O CEO da Micron, Sanjay Mehrotra, disse ao Mad Money da CNBC que a inteligência artificial fundamentalmente alterou o negócio de memória, transformando-o de uma commodity cíclica em uma base estratégica. 'Hoje não há IA sem memória. Sistemas de IA precisam de mais memória. Precisam de memória de desempenho mais alto. Precisam de memória de menor potência,' disse Mehrotra. 'O valor da memória, essa equação totalmente mudou.'
Mehrotra creditou a demanda de IA pela mudança de memória de uma commodity de mercado spot para um modelo de parceria estratégica de longo prazo.

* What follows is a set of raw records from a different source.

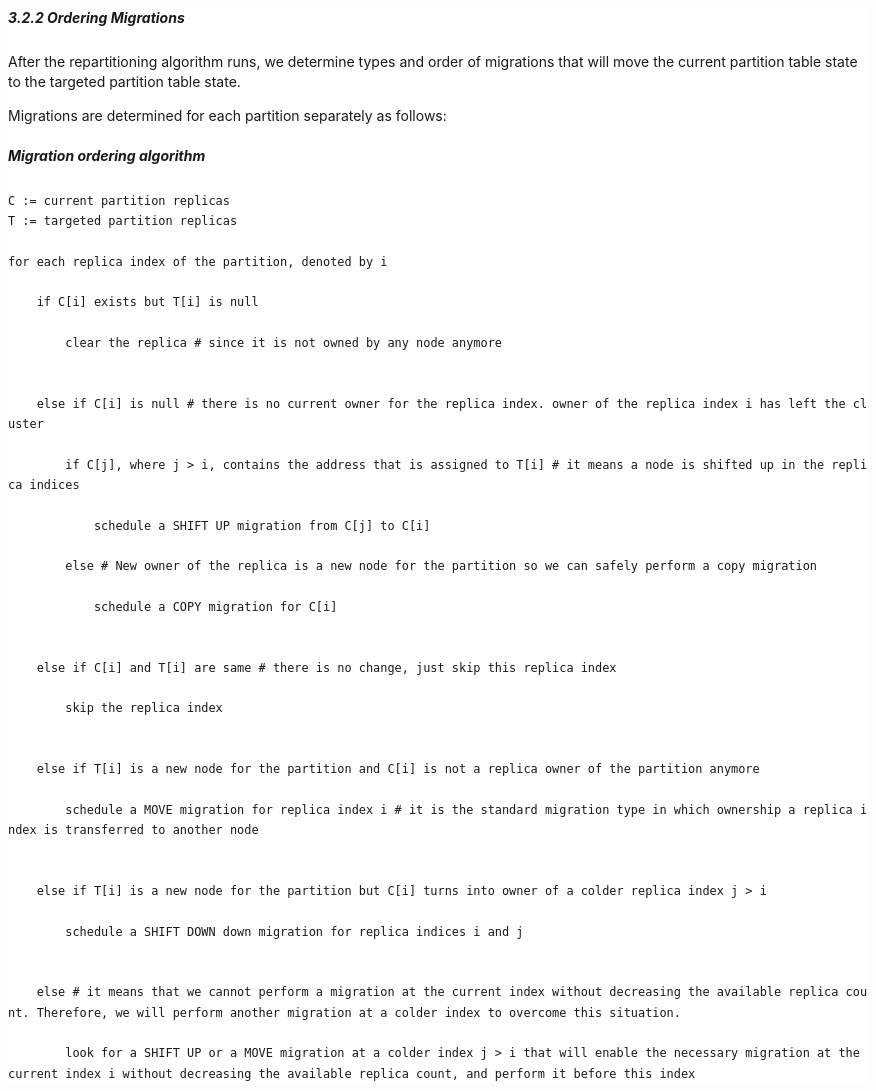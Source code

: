 

##### 3.2.2 Ordering Migrations

After the repartitioning algorithm runs, we determine types and order of
migrations that will move the current partition table state to the
targeted partition table state.

Migrations are determined for each partition separately as follows:

##### **Migration ordering algorithm**

```text
C := current partition replicas
T := targeted partition replicas

for each replica index of the partition, denoted by i

    if C[i] exists but T[i] is null

        clear the replica # since it is not owned by any node anymore


    else if C[i] is null # there is no current owner for the replica index. owner of the replica index i has left the cluster

        if C[j], where j > i, contains the address that is assigned to T[i] # it means a node is shifted up in the replica indices

            schedule a SHIFT UP migration from C[j] to C[i]

        else # New owner of the replica is a new node for the partition so we can safely perform a copy migration

            schedule a COPY migration for C[i]


    else if C[i] and T[i] are same # there is no change, just skip this replica index

        skip the replica index


    else if T[i] is a new node for the partition and C[i] is not a replica owner of the partition anymore

        schedule a MOVE migration for replica index i # it is the standard migration type in which ownership a replica index is transferred to another node


    else if T[i] is a new node for the partition but C[i] turns into owner of a colder replica index j > i

        schedule a SHIFT DOWN down migration for replica indices i and j


    else # it means that we cannot perform a migration at the current index without decreasing the available replica count. Therefore, we will perform another migration at a colder index to overcome this situation.

        look for a SHIFT UP or a MOVE migration at a colder index j > i that will enable the necessary migration at the current index i without decreasing the available replica count, and perform it before this index
```
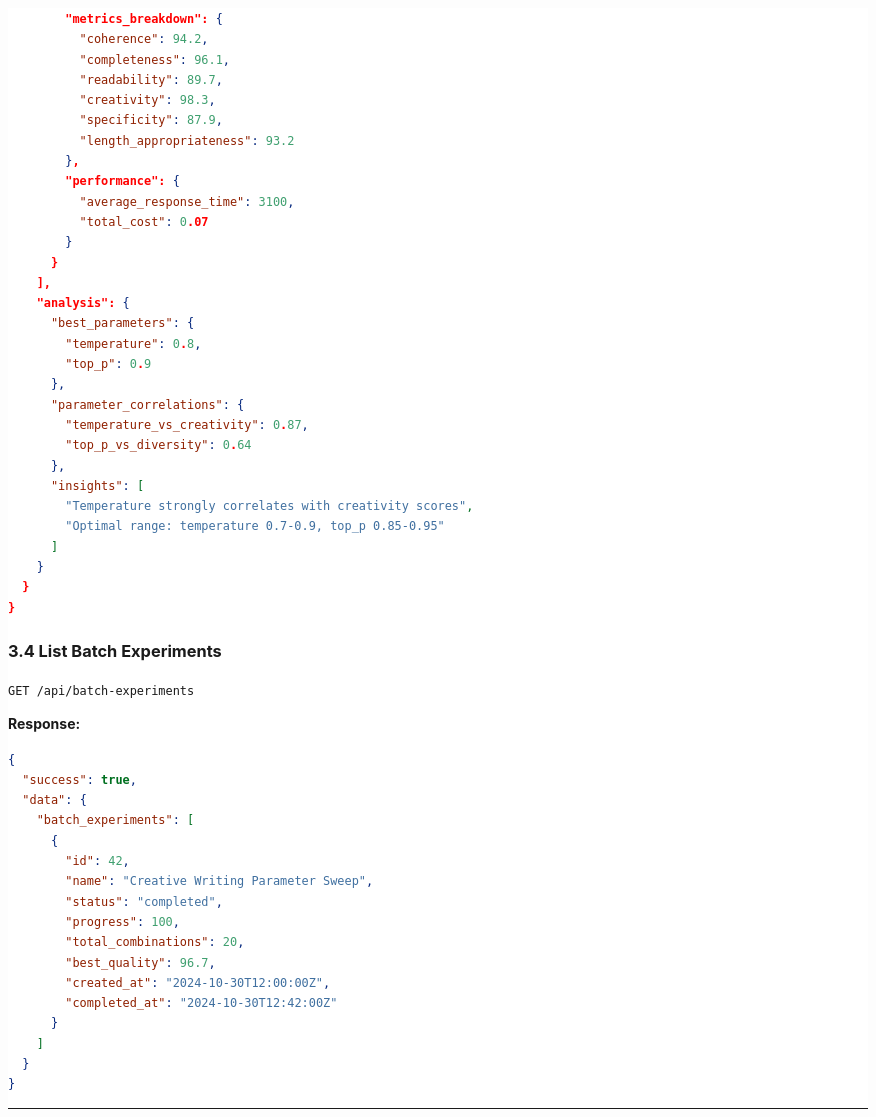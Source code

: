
 ```json
        "metrics_breakdown": {
          "coherence": 94.2,
          "completeness": 96.1,
          "readability": 89.7,
          "creativity": 98.3,
          "specificity": 87.9,
          "length_appropriateness": 93.2
        },
        "performance": {
          "average_response_time": 3100,
          "total_cost": 0.07
        }
      }
    ],
    "analysis": {
      "best_parameters": {
        "temperature": 0.8,
        "top_p": 0.9
      },
      "parameter_correlations": {
        "temperature_vs_creativity": 0.87,
        "top_p_vs_diversity": 0.64
      },
      "insights": [
        "Temperature strongly correlates with creativity scores",
        "Optimal range: temperature 0.7-0.9, top_p 0.85-0.95"
      ]
    }
  }
}
```

### **3.4 List Batch Experiments**
```http
GET /api/batch-experiments
```

**Response:**
```json
{
  "success": true,
  "data": {
    "batch_experiments": [
      {
        "id": 42,
        "name": "Creative Writing Parameter Sweep",
        "status": "completed",
        "progress": 100,
        "total_combinations": 20,
        "best_quality": 96.7,
        "created_at": "2024-10-30T12:00:00Z",
        "completed_at": "2024-10-30T12:42:00Z"
      }
    ]
  }
}
```

---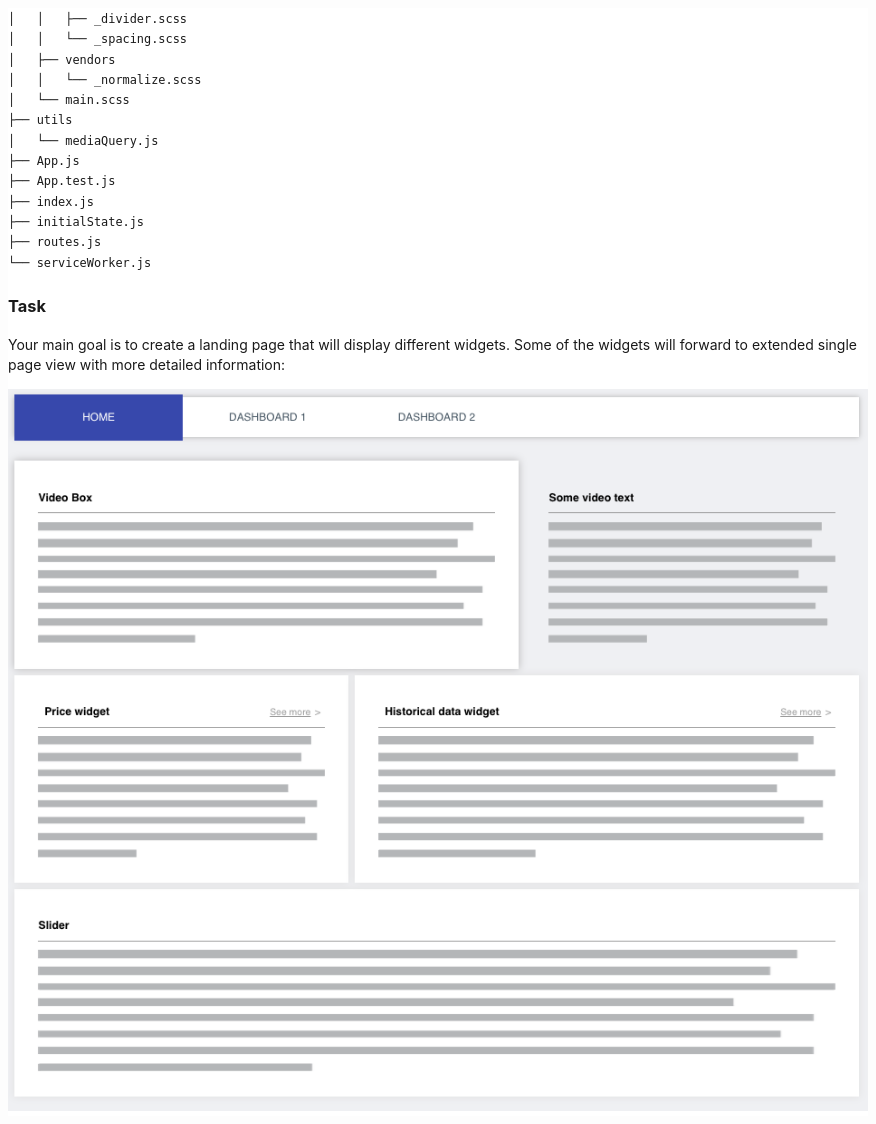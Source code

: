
 ```
│   │   ├── _divider.scss
│   │   └── _spacing.scss
│   ├── vendors
│   │   └── _normalize.scss
│   └── main.scss
├── utils
│   └── mediaQuery.js
├── App.js
├── App.test.js
├── index.js
├── initialState.js
├── routes.js
└── serviceWorker.js
```

### Task

Your main goal is to create a landing page that will display different widgets. Some of the widgets will forward to extended single page view with more detailed information:

![Main page with widgets](https://raw.githubusercontent.com/adaptdk/Adapt-Academy-Frontend/master/images/main-with-widgets.png)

A empresa assinou acordos estratégicos de cinco anos com 16 clientes, com clientes de data-center pedindo atualmente aproximadamente 50% mais oferta do que Micron pode se comprometer. Esta estrutura de compromisso multi-ano contrasta com os ciclos históricos de boom-and-bust de memória impulsionados por lances de preço spot.
Micron está apoiando essa narrativa com um investimento de fabricação de $250 bilhões nos EUA, incluindo dois novos fabs perto de Boise, Idaho—cada um aproximadamente do tamanho de 10 campos de futebol. O primeiro fab de Boise deverá começar a produção de wafers em meados de 2027. Mehrotra espera que a demanda se estenda além de data centers para veículos autônomos, robôs e dispositivos de consumidor habilitados para IA.
Para arquitetos planejando infraestrutura de inferência e treinamento, os comentários de Mehrotra sinalizam escassez sustentada de HBM e DRAM: clientes de data-center querem 50% mais oferta do que Micron fornecerá no curto prazo, e contratos multi-ano estão se tornando o padrão. Isto implica restrições de capacidade e estabilidade de preços (em níveis mais altos) para os próximos 18-24 meses.